Exercise: Reproduce every line in the material below that holds "tendency".

Provided data:
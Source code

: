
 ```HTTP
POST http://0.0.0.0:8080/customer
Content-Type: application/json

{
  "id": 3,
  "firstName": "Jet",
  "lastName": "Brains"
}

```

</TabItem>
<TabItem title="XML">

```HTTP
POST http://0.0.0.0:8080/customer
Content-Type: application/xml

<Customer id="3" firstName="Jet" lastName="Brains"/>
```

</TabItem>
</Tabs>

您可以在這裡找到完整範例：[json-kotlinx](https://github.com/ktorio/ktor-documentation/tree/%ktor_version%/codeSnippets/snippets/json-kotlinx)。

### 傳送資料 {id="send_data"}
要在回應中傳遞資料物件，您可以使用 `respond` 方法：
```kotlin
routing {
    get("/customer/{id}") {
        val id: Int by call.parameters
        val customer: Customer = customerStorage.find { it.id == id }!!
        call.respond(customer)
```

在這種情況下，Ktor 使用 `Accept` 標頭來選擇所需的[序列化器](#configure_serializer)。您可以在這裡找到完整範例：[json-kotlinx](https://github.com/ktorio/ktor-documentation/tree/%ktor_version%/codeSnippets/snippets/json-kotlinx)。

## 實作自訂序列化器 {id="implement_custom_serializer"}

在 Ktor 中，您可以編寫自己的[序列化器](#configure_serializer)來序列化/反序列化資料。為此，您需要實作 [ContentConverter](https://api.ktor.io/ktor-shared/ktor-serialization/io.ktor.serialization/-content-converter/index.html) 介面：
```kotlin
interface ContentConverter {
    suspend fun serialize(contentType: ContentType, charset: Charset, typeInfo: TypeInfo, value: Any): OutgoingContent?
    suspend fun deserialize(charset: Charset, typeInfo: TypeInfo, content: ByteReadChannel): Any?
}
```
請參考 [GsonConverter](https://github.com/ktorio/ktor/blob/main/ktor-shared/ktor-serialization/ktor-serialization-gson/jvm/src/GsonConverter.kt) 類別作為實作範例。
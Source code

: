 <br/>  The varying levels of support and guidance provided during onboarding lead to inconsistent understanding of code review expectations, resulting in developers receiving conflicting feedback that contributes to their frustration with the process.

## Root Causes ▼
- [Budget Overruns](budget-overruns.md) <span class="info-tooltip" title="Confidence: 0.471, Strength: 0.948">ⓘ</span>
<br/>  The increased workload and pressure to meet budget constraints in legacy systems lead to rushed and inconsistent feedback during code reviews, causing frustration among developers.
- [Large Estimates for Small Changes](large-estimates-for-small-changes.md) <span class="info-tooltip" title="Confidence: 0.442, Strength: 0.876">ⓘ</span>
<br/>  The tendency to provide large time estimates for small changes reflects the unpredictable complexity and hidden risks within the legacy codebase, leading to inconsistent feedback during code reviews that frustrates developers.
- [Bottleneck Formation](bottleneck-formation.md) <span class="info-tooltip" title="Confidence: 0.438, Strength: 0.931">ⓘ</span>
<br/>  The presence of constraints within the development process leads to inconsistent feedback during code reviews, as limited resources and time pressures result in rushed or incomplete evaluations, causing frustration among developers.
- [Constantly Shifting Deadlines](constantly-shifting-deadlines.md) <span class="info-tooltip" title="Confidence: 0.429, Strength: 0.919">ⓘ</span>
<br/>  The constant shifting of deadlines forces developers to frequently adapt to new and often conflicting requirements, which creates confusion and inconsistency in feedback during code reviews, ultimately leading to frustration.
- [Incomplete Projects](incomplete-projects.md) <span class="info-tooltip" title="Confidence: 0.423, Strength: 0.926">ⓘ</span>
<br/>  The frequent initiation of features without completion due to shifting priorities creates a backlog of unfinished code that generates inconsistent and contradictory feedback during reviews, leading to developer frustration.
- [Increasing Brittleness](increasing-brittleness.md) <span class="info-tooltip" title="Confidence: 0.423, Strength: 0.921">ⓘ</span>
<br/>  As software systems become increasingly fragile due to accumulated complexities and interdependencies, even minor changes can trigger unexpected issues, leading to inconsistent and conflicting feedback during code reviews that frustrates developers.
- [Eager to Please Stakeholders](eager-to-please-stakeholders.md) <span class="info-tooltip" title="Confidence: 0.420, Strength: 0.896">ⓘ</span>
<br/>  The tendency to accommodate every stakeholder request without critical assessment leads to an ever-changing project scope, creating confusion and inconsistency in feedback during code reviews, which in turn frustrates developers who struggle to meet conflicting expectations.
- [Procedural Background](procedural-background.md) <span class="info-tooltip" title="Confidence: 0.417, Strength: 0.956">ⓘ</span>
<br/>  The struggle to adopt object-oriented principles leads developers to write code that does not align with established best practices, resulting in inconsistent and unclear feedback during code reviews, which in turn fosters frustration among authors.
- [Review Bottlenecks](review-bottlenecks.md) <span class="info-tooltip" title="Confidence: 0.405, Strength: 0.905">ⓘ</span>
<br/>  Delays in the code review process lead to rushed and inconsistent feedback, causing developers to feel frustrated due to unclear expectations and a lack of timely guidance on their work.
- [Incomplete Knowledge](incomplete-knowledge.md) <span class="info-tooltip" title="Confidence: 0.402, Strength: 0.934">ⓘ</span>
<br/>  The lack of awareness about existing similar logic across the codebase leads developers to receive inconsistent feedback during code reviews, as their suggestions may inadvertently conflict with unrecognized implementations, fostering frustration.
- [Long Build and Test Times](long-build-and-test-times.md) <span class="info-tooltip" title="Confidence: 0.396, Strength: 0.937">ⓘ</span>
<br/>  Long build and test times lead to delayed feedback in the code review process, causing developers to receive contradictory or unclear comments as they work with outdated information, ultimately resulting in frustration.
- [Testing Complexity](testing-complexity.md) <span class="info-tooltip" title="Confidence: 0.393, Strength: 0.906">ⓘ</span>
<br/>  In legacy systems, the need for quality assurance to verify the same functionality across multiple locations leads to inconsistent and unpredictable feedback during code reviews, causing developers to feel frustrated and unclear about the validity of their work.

Worked solution:
<br/>  The tendency to provide large time estimates for small changes reflects the unpredictable complexity and hidden risks within the legacy codebase, leading to inconsistent feedback during code reviews that frustrates developers.
<br/>  The tendency to accommodate every stakeholder request without critical assessment leads to an ever-changing project scope, creating confusion and inconsistency in feedback during code reviews, which in turn frustrates developers who struggle to meet conflicting expectations.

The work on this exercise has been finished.